Only these lines are needed: the first line of the entries below through the line with "## How it Helps with Accessibility", each returned exactly.

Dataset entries

******

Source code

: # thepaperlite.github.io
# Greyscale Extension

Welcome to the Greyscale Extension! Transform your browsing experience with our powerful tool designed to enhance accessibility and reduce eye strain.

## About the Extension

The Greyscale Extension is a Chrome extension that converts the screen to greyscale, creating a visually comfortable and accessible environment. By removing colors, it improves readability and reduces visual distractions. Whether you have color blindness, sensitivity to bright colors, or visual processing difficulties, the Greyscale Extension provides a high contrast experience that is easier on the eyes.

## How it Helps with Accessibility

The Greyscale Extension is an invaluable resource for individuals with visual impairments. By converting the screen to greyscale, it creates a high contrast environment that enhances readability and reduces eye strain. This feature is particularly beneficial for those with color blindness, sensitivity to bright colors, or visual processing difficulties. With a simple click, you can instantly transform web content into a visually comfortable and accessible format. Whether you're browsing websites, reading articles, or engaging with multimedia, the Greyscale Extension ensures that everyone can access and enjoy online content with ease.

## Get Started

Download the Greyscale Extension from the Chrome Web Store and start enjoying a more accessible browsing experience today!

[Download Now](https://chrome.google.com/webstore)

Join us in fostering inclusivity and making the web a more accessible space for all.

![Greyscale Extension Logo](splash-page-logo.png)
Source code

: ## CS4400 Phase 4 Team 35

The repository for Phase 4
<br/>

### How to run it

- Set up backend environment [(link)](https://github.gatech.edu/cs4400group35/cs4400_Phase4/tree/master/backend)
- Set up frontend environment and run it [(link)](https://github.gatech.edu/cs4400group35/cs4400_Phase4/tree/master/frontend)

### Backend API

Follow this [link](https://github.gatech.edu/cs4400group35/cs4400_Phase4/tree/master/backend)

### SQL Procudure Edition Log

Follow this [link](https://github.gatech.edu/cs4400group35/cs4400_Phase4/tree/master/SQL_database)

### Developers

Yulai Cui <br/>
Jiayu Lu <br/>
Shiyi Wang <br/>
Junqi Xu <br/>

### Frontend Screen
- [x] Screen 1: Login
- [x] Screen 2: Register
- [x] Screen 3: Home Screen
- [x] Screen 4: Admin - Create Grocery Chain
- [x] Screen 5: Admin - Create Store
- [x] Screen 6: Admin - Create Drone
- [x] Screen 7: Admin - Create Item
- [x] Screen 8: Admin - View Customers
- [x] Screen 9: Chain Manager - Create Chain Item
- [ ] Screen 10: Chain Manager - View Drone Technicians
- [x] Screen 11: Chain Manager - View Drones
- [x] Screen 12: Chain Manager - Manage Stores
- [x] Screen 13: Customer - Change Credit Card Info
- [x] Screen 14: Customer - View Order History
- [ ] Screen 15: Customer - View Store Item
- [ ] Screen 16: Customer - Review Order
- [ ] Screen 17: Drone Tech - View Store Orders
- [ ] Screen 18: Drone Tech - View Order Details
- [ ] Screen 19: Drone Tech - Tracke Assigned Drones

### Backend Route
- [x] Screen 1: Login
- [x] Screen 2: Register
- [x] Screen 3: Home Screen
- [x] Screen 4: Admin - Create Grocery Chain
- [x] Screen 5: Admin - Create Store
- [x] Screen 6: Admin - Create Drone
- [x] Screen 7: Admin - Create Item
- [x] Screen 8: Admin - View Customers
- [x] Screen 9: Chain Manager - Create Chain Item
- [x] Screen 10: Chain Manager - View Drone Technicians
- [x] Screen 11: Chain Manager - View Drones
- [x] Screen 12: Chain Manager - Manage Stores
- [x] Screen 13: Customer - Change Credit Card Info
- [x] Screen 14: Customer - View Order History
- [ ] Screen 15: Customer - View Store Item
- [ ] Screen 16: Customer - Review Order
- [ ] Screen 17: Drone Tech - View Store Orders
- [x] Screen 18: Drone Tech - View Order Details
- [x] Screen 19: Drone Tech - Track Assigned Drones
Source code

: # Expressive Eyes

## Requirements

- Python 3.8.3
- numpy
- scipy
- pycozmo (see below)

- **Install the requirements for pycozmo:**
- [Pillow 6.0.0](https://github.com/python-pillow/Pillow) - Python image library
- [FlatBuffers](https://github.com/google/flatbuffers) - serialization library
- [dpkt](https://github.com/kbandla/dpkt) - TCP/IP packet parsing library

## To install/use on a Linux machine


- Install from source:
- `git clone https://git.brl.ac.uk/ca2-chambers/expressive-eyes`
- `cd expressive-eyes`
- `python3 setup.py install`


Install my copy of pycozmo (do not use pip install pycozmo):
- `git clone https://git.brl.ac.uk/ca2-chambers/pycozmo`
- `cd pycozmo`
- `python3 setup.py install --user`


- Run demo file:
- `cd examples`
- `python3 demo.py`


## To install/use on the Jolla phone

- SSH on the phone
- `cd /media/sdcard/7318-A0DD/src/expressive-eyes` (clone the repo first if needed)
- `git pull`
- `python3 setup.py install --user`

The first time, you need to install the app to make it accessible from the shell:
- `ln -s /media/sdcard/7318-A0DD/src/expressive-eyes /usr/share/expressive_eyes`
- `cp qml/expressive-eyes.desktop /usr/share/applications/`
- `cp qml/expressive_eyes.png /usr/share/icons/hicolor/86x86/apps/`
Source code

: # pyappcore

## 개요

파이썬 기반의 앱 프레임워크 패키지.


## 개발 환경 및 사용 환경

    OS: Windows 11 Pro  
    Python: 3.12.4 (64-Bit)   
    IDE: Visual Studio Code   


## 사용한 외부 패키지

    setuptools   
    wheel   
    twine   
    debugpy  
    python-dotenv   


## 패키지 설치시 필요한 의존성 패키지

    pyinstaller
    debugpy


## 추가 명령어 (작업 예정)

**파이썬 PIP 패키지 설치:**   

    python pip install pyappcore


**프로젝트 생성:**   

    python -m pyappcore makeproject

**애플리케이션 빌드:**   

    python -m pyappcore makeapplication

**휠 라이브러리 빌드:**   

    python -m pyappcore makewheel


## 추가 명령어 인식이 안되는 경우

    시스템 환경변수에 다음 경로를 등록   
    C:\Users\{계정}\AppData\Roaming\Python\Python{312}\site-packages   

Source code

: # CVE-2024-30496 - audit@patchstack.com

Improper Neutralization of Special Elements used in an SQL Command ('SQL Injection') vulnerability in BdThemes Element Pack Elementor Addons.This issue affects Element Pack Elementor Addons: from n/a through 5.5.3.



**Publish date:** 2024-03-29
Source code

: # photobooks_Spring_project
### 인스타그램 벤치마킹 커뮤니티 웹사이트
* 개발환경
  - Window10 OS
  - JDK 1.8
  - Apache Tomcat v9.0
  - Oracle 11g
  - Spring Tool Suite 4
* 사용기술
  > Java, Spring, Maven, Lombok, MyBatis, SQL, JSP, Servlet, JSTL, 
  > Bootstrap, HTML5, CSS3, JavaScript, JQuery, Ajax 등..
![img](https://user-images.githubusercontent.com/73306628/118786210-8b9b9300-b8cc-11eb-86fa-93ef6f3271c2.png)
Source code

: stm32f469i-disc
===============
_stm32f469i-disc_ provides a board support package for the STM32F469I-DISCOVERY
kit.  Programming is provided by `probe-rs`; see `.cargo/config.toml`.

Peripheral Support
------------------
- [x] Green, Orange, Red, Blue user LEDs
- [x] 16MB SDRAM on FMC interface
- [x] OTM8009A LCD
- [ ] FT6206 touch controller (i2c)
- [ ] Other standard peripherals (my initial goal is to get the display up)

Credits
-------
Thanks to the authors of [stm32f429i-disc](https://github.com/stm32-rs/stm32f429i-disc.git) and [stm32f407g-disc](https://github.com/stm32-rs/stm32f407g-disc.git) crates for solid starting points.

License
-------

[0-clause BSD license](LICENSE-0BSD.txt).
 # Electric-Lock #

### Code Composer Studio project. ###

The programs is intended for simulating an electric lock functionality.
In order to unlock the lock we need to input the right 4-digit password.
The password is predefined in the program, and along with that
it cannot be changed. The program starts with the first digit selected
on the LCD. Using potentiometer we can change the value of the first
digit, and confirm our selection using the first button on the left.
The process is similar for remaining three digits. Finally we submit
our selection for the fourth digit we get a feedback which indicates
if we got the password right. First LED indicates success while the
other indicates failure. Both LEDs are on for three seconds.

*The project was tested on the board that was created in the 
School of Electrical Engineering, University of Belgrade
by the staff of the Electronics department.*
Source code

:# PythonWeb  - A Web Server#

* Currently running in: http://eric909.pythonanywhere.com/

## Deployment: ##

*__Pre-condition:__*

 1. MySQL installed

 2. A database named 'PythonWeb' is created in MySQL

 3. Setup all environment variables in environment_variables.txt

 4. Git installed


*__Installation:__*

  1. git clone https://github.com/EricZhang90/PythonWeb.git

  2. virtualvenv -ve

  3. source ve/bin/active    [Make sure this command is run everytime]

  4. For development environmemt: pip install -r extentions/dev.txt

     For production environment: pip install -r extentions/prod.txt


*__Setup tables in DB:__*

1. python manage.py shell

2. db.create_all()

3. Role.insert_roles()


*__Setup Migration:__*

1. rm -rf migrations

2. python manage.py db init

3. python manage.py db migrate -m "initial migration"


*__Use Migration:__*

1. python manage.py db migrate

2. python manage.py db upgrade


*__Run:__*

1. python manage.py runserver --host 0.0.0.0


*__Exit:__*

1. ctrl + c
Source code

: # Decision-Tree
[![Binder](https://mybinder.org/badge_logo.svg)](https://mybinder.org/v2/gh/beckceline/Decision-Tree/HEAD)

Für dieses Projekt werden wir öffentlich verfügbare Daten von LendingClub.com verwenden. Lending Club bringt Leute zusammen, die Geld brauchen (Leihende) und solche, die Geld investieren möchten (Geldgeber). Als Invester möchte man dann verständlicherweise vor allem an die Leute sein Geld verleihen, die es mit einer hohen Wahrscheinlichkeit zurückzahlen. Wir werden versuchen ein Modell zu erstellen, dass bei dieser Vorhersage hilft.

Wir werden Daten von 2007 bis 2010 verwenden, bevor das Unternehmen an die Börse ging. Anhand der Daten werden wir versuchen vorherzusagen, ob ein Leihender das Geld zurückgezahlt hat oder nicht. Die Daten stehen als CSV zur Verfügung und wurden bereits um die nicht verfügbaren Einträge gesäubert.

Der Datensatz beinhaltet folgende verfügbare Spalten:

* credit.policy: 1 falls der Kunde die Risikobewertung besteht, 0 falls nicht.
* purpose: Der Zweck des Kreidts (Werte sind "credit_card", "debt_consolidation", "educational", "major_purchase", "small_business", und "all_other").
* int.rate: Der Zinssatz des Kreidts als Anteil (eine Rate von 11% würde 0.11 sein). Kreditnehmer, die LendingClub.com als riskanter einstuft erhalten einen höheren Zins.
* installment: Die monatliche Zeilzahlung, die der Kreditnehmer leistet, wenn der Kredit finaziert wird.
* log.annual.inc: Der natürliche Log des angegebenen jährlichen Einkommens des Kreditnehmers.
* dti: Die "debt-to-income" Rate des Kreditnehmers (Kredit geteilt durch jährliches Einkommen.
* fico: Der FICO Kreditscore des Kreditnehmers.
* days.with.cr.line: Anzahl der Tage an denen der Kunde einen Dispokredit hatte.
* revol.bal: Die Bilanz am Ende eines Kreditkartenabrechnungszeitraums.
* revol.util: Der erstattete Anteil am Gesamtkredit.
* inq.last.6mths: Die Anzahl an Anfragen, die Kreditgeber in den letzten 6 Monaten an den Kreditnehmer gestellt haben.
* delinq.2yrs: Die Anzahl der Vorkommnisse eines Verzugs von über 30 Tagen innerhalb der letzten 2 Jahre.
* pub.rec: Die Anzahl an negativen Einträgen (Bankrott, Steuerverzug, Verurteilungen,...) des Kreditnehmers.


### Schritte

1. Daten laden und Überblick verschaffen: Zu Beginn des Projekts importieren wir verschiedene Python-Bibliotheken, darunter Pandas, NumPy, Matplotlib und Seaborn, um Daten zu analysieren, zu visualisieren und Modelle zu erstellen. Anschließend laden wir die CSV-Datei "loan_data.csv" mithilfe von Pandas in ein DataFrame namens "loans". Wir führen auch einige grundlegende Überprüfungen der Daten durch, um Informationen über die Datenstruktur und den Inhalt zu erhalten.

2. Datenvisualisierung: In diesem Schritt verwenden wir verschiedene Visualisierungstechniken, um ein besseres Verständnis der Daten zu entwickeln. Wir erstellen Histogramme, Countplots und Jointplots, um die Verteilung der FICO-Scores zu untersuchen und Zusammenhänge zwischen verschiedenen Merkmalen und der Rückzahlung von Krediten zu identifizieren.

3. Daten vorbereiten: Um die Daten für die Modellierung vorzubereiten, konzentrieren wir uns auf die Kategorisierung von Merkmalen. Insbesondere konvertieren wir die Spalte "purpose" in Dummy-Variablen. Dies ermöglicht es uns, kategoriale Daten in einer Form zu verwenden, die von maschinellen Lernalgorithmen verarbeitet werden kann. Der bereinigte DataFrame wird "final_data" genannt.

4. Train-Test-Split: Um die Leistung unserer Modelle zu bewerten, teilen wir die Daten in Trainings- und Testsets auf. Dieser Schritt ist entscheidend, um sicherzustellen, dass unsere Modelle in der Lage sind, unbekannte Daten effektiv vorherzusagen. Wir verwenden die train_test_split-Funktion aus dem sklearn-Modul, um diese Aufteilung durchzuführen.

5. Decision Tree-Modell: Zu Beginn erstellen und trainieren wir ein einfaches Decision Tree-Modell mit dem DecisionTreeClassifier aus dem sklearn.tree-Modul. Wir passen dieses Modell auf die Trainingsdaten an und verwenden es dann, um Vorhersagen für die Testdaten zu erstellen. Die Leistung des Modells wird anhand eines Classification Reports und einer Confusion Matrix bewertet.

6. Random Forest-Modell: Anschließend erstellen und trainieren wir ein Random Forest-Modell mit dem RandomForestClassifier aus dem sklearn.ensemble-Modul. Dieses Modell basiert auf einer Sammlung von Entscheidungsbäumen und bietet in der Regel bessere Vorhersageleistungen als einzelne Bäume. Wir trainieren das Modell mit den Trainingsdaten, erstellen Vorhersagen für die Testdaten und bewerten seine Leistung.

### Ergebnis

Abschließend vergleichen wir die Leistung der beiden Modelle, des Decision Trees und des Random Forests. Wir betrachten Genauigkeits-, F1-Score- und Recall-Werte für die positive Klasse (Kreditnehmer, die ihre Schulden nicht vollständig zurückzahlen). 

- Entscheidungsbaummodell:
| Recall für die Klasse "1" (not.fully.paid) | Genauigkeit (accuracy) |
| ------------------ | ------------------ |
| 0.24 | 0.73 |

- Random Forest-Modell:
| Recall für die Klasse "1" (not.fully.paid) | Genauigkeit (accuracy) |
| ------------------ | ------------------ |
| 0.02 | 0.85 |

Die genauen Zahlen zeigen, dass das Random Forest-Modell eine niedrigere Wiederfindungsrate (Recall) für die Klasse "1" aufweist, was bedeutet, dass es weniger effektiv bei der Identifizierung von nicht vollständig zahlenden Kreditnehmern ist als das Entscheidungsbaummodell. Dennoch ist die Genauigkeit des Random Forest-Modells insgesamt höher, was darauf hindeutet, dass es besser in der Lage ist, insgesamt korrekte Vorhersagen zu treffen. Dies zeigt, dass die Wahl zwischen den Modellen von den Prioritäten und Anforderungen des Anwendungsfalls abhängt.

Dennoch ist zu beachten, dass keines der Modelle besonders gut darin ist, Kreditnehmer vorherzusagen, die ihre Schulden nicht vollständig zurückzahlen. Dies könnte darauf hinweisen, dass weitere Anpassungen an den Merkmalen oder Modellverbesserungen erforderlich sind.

******

» Exercise solution
Source code

: # thepaperlite.github.io
# Greyscale Extension

Welcome to the Greyscale Extension! Transform your browsing experience with our powerful tool designed to enhance accessibility and reduce eye strain.

## About the Extension

The Greyscale Extension is a Chrome extension that converts the screen to greyscale, creating a visually comfortable and accessible environment. By removing colors, it improves readability and reduces visual distractions. Whether you have color blindness, sensitivity to bright colors, or visual processing difficulties, the Greyscale Extension provides a high contrast experience that is easier on the eyes.

## How it Helps with Accessibility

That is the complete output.